Page MenuHomePhabricator

phabricator_conduit.conduit_methodcalllog failed replicating on dbstore1002, probably m3 needs a reload on that server
Closed, ResolvedPublic


PROBLEM - MariaDB Slave SQL: m3 on dbstore1002 is CRITICAL: CRITICAL slave_sql_state Slave_SQL_Running: No, Errno: 1032, Errmsg: Could not execute Delete_rows_v1 event on table phabricator_conduit.conduit_methodcalllog: Cant find record in conduit_methodcalllog, Error_code: 1032: handler error HA_ERR_KEY_NOT_FOUND: the events master log db1048-bin.001351, end_log_pos 640518090

Event Timeline

Given that m3 isn't big (100G) I can either reimport that table or the whole tablespace from db2012

We should stop the slaves in sync and import at least the tables on phabricator_conduit.
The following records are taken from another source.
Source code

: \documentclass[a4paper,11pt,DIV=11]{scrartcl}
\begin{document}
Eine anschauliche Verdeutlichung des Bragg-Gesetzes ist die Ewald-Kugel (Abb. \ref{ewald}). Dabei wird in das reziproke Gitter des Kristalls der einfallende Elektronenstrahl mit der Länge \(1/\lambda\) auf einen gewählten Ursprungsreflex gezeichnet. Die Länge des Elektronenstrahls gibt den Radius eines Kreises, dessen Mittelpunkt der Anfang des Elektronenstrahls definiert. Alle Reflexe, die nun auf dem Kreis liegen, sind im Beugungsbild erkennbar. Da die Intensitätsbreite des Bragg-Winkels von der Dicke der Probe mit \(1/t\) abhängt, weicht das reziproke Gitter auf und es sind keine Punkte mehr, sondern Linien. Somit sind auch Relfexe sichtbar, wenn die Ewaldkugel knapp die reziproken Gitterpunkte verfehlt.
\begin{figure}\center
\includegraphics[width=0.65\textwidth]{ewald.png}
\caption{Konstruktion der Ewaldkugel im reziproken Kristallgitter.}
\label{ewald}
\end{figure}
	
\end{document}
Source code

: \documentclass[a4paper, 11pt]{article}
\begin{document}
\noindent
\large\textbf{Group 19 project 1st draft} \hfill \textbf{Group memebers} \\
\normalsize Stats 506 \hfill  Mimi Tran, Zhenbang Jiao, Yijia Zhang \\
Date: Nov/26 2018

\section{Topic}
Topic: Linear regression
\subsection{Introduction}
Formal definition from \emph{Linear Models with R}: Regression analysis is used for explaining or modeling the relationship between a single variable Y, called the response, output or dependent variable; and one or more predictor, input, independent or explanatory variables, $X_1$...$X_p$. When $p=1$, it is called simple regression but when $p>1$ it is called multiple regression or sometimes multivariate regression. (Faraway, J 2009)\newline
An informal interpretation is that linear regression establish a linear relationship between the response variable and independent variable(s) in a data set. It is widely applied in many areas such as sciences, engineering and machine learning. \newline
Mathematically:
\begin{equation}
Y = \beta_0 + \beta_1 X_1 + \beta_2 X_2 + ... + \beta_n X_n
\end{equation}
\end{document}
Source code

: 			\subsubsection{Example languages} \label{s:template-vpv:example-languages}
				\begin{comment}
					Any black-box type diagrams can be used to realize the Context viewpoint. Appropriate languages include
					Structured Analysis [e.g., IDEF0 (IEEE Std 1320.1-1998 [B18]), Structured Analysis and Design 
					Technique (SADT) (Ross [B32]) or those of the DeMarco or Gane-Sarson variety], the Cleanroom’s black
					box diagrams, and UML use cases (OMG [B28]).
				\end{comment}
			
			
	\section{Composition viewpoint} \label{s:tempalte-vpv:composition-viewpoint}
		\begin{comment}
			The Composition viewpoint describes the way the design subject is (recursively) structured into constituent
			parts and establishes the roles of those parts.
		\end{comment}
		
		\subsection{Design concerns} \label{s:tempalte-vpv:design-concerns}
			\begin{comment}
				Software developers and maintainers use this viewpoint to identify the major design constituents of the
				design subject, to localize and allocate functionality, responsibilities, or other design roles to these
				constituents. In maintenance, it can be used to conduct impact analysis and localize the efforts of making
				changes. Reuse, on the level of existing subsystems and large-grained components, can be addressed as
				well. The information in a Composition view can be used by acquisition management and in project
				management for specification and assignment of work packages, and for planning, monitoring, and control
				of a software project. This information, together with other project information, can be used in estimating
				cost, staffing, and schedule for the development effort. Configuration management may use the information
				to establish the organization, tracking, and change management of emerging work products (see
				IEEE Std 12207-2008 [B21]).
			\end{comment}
That also works. We can stop db1048's replication for a few seconds let the slaves reach the same position, stop them, and then start db1048 again

Mentioned in SAL (#wikimedia-operations) [2016-11-23T10:24:25Z] <marostegui> Stopping replication on the following m3 hosts for maintenance - db1048, dbstore1002 (m3 instance), db2012 - T151384

Change 323137 had a related patch set uploaded (by Marostegui):
site.pp: m3 has the wrong db master entry

Change 323137 merged by Marostegui:
site.pp: m3 has the wrong db master entry

The table phabricator_conduit.conduit_methodcalllog has been reimported from db2012 to dbstore1002 and replication is working again.
On dbstore1002 I have left the old table renamed, just in case:

MariaDB DBSTORE localhost phabricator_conduit > show tables like '%BKUP%';
| Tables_in_phabricator_conduit (%BKUP%) |
| BKUP_conduit_methodcalllog             |
1 row in set (0.00 sec)

Let's resolve, reopen if something else happens. dbstore1002 is not at all a primary server for phabricator.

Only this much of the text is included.